There she was. She entered with Marco. Alessandro was already pale, struggling to breathe. Marco was restless but Francesca did not panic. She moved through like no one else was there. Hands in swift motion, eyes searching for any leads.

She didn't hesitate. I watched her brush her fingers down Alessandro's jaw line, check his pulse, raise his chin up a fraction. Not a single wasted movement. She spotted something and dished out swift orders to Marco.

 Most doctors would've checked twice or even hesitated.

But she didn't.

There was something about this girl. This is not something you learn in school. That could only be learnt from repeated experience. The type that comes with seeing real emergencies, where life and death were decided by the passing seconds.

I frowned. What I was seeing didn't align with her file. Top level surgical consultant. Minimally invasive expert. Elective. Clean.

What I was seeing on the screen was not neat or in her control. It was chaos, and she cut through it like it was her area of expertise.

I paused the video.

Her face froze on the screen sharp, unreadable, expressionless in the way that only trained people become. As if she'd taught herself not to react. As if she'd seen worse than this.

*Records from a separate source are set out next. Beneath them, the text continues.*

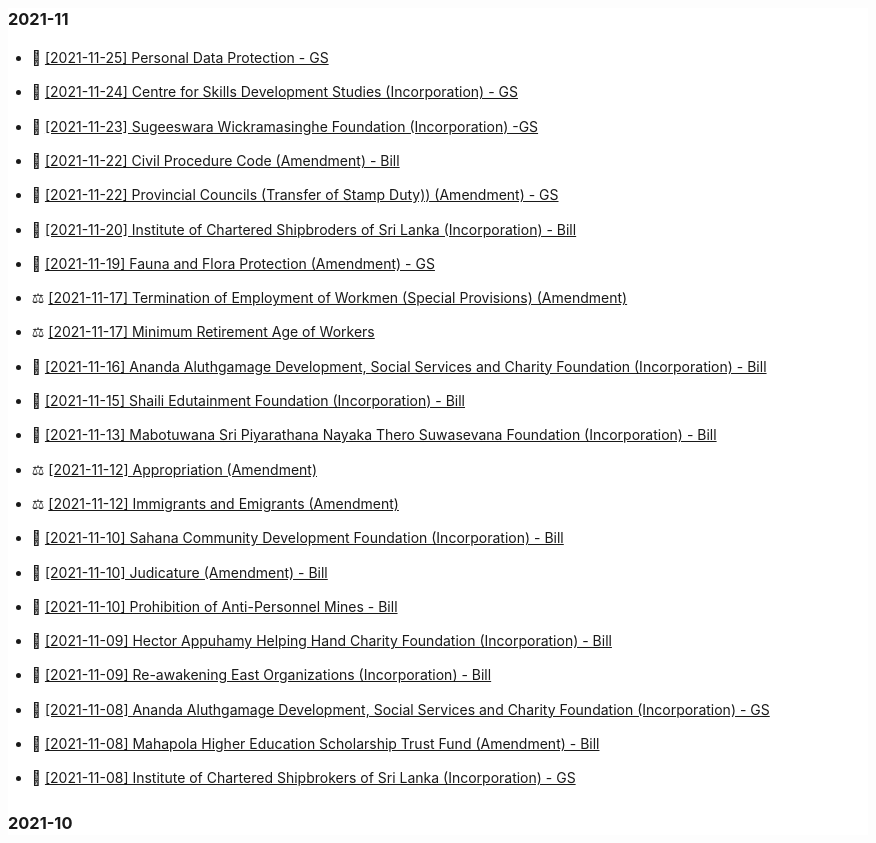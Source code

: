 ### 2021-11

* 📄 [[2021-11-25] Personal Data Protection - GS](data/doc/bills/2021-11-25-personal-data-protection---gs-6f81326f)
* 📄 [[2021-11-24] Centre for Skills Development Studies (Incorporation) - GS](data/doc/bills/2021-11-24-centre-for-skills-development-st-7388e888)
* 📄 [[2021-11-23] Sugeeswara Wickramasinghe Foundation (Incorporation) -GS](data/doc/bills/2021-11-23-sugeeswara-wickramasinghe-founda-570044ef)
* 📄 [[2021-11-22] Civil Procedure Code (Amendment) - Bill](data/doc/bills/2021-11-22-civil-procedure-code-amendment---4b21b898)
* 📄 [[2021-11-22] Provincial Councils (Transfer of Stamp Duty)) (Amendment) - GS](data/doc/bills/2021-11-22-provincial-councils-transfer-of--d788750b)

* 📄 [[2021-11-20] Institute of Chartered Shipbroders of Sri Lanka (Incorporation) - Bill](data/doc/bills/2021-11-20-institute-of-chartered-shipbrode-900d8da6)
* 📄 [[2021-11-19] Fauna and Flora Protection (Amendment) - GS](data/doc/bills/2021-11-19-fauna-and-flora-protection-amend-8305b8e5)
* ⚖️ [[2021-11-17] Termination of Employment of Workmen (Special Provisions) (Amendment)](data/doc/acts/2021-11-17-termination-of-employment-of-wor-17462f5e)
* ⚖️ [[2021-11-17] Minimum Retirement Age of Workers](data/doc/acts/2021-11-17-minimum-retirement-age-of-worker-b7956538)
* 📄 [[2021-11-16] Ananda Aluthgamage Development, Social Services and Charity Foundation (Incorporation) - Bill](data/doc/bills/2021-11-16-ananda-aluthgamage-development-s-00b3be43)

* 📄 [[2021-11-15] Shaili Edutainment Foundation (Incorporation) - Bill](data/doc/bills/2021-11-15-shaili-edutainment-foundation-in-ed518229)
* 📄 [[2021-11-13] Mabotuwana Sri Piyarathana Nayaka Thero Suwasevana Foundation (Incorporation) - Bill](data/doc/bills/2021-11-13-mabotuwana-sri-piyarathana-nayak-4f850a15)
* ⚖️ [[2021-11-12] Appropriation (Amendment)](data/doc/acts/2021-11-12-appropriation-amendment-834c240f)
* ⚖️ [[2021-11-12] Immigrants and Emigrants (Amendment)](data/doc/acts/2021-11-12-immigrants-and-emigrants-amendme-93296314)
* 📄 [[2021-11-10] Sahana Community Development Foundation (Incorporation) - Bill](data/doc/bills/2021-11-10-sahana-community-development-fou-a2754065)

* 📄 [[2021-11-10] Judicature (Amendment) - Bill](data/doc/bills/2021-11-10-judicature-amendment---bill-16e5d122)
* 📄 [[2021-11-10] Prohibition of Anti-Personnel Mines - Bill](data/doc/bills/2021-11-10-prohibition-of-anti-personnel-mi-229c6d0c)
* 📄 [[2021-11-09] Hector Appuhamy Helping Hand Charity Foundation (Incorporation) - Bill](data/doc/bills/2021-11-09-hector-appuhamy-helping-hand-cha-422d9197)
* 📄 [[2021-11-09] Re-awakening East Organizations (Incorporation) - Bill](data/doc/bills/2021-11-09-re-awakening-east-organizations--0053999d)
* 📄 [[2021-11-08] Ananda Aluthgamage Development, Social Services and Charity Foundation (Incorporation) - GS](data/doc/bills/2021-11-08-ananda-aluthgamage-development-s-b088d71d)

* 📄 [[2021-11-08] Mahapola Higher Education Scholarship Trust Fund (Amendment) - Bill](data/doc/bills/2021-11-08-mahapola-higher-education-schola-37f93611)
* 📄 [[2021-11-08] Institute of Chartered Shipbrokers of Sri Lanka (Incorporation) - GS](data/doc/bills/2021-11-08-institute-of-chartered-shipbroke-6b5e313f)

### 2021-10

Francesca was good and she knew her worth. That was clear from the very moment she entered my home with nothing to prove but somehow commanded the room.

Individuals like her always had agendas. And I did not trust people with hidden agendas. Did she have an agenda?

A sudden knock broke my chain of thoughts. "Come in," I said without looking up.

The door opened and Marco walked in. Coat slung over arm, phone still in hand. His face was grim, but steady. I knew that look. It was the look that announced results.

He closed the door softly behind him. "We've got it." I turned from the screen. "You're sure?"

He nodded once. "Yes. I double checked. It's solid intel. Cross checked by two different sources."

I glanced at his face for a moment. Marco was never the type to leave me to my speculation. If he said something was locked in, it was.

"How'd you get it?" I asked, softly.

 "It took some pressure," he replied, clenching jaw. "Not everyone walked out of the conversation."

I let that sit between us.I knew exactly what that meant. "Where is it?" I eventually asked. He told me where. I nodded once.

"How many men?

"Seven, all of them well-armed. The neighborhood is peaceful tonight, no external security." He was straightforward with his words, one of the only things I liked about a man.

But something in his expression told me there was more. "You're keeping something from me."

Marco hesitated before he edged in closer. "It's not just about what they did, boss. It's who they worked for."

I stared at him. "Do you have names?"

He shook his head. "Not yet. But if this is what we think it is, it's bigger than expected."

I breathed slowly. "Good."

Marco raised an eyebrow.

"If it's big," I said, "then it's worth fighting on a personal level."

There was a moment of silence as Marco stared at me looking a bit confused. Ignoring his countenance, I let out the order he had been waiting for.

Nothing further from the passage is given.